[Saved entries]
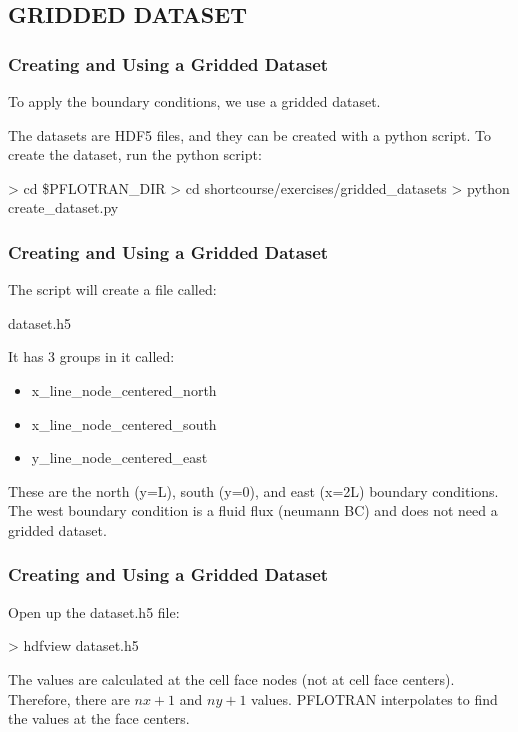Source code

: \documentclass{beamer}
\begin{document}
\subsection{GRIDDED DATASET}

\begin{frame}\frametitle{Creating and Using a Gridded Dataset}

To apply the boundary conditions, we use a gridded dataset.

The datasets are HDF5 files, and they can be created with a python script.
To create the dataset, run the python script:

\begin{semiverbatim}
> cd \$PFLOTRAN_DIR
> cd shortcourse/exercises/gridded_datasets
> python create_dataset.py
\end{semiverbatim}

\end{frame}

\begin{frame}\frametitle{Creating and Using a Gridded Dataset}

The script will create a file called:

\begin{semiverbatim}
dataset.h5
\end{semiverbatim}

It has 3 groups in it called:
\begin{itemize}
  \item x\_line\_node\_centered\_north
  \item x\_line\_node\_centered\_south
  \item y\_line\_node\_centered\_east
\end{itemize}

These are the north (y=L), south (y=0), and east (x=2L) boundary conditions.
The west boundary condition is a fluid flux (neumann BC) and does not need a
gridded dataset.
\end{frame}

\begin{frame}\frametitle{Creating and Using a Gridded Dataset}

Open up the dataset.h5 file:

\begin{semiverbatim}
> hdfview dataset.h5
\end{semiverbatim}

The values are calculated at the cell face nodes (not at cell face centers).
Therefore, there are $nx + 1$ and $ny + 1$ values.
PFLOTRAN interpolates to find the values at the face centers.

\end{frame}
\end{document}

| EXERCISE DETAILS |
Check each line of the entries for the string "script". Copy the lines that have it.

| WRITTEN ANSWER |
The datasets are HDF5 files, and they can be created with a python script.
To create the dataset, run the python script:
The script will create a file called:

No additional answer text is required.